Pro-Palestine camp outside Hackney Town Hall to wind up – as protesters mull ‘change in tactics’

Camped out: protestors at Hackney Town Hall, Friday 10 May 2024.

Camped out: protestors at Hackney Town Hall, Friday 10 May 2024. Photograph: Hackney Citizen

Hackney’s long-running divestment camp is to end today, after the protesters said they would be “forced to change tactics” if the council fails to meet their demands.

The camp, which has been outside Hackney Town Hall on Mare Street for the past two months, will wind up on the same day that its members will deliver speeches in front of the council’s pensions committee.
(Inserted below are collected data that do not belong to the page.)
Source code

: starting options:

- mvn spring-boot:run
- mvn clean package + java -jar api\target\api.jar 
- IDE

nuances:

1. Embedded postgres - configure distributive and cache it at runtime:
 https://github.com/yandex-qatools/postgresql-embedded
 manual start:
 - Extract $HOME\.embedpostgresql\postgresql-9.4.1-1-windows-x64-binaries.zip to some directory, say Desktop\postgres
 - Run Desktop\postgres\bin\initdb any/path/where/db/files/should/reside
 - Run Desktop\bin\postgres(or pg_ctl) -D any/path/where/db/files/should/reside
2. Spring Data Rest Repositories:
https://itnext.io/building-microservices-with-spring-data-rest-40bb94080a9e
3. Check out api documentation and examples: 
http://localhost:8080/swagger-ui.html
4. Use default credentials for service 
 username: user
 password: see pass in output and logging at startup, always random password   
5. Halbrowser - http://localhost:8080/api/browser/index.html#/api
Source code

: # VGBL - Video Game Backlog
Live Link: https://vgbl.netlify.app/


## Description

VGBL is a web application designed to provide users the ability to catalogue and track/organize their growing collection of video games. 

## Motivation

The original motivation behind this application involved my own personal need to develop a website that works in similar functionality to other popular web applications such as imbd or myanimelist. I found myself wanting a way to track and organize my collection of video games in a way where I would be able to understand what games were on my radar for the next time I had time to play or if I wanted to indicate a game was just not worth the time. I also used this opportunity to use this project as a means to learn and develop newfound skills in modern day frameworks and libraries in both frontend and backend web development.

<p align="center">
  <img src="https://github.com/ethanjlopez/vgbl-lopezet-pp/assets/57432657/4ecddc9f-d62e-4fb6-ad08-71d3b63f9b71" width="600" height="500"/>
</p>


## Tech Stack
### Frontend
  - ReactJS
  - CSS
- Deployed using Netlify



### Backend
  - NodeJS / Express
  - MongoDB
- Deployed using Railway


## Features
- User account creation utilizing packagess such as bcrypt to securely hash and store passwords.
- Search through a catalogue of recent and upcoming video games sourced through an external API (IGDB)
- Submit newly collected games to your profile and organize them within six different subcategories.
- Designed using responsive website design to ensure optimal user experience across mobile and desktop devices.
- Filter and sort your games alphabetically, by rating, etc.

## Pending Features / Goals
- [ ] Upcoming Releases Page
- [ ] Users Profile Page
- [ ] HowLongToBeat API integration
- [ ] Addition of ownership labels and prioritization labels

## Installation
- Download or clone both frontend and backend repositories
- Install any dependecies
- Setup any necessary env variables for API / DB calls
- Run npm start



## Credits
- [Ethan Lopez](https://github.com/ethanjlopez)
The deputations will call on the council to divest its investments in Elbit, an Israeli arms company.

The campers said they would “use the opportunity to highlight the very real, mortal consequences of products made by firms in which the fund invests”.

One of the organisers, Max Geller, said this meeting is the “end of the road” for the current protest strategy, but that “the end of the camp is not the end of the campaign, by any means”.

Geller said that if the council decides not to divest after tonight’s meeting, then “we know that the pleas of residents – who simply want not to be complicit in Israel’s crimes – have not been made clear enough by this encampment, and we will need to change tactics”.

The protesters previously told the Citizen that they would remain outside the Town Hall until their demands were met.

They said more than 100 individuals have stayed overnight at the camp during its stay.

The campaign is also calling for Hackney Council to divest from “all companies complicit in Israel’s human rights abuses, to sever Hackney’s twinning relationship with the Israeli city of Haifa, and to twin with a Palestinian town instead”.

“These demands were met with a degree of receptibility, initially,” it said, with Hackney Mayor Caroline Woodley signalling to them “an openness to ‘ethical divestment’”.

In June, Mayor Woodley told the Citizen that “asserted support for ethical divestment” during a meeting with the camp’s members.

The camper’s statement continued: “But this has so far come without material commitment – and comes with a caveat that the council is ‘constrained in the action we’re able to take unilaterally’”.

Hackney Council was approached for comment following the announcement of the divestment camp’s closure, but it said it had no further comment to make.

When the camp began, the council said: “We know that some residents and communities have concerns about some of Hackney pension fund’s investments.

“Responsibility for the pension fund, which pays the pensions of retired key workers, sits with Hackney’s pensions committee, which has a legal duty to ensure the pension fund generates sufficient returns to keep paying these benefits.

“Its investments are in standard pooled funds, where the pension fund does not hold direct stock in any company.

“These indirect investments in companies active in Israeli settlements represent about 0.1 per cent of the pension fund’s value.

“While it is unlikely that the pensions committee could make changes without risking breaching Law Commission guidance, responsible investment remains at the forefront of the committee’s agenda.”

Hackney Council previously divested stocks in Russian companies following the country’s invasion of Ukraine.

Regarding Hackney’s twinning relationship with Haifa, a Town Hall spokesperson said: “The council is twinned with Suresnes, Haifa and St George’s.

“The relationship with Haifa is a civic one dating back to 1968.

“The council does not have an active role in managing the links; they are self-sustaining based on the community connections that have built up over many years.”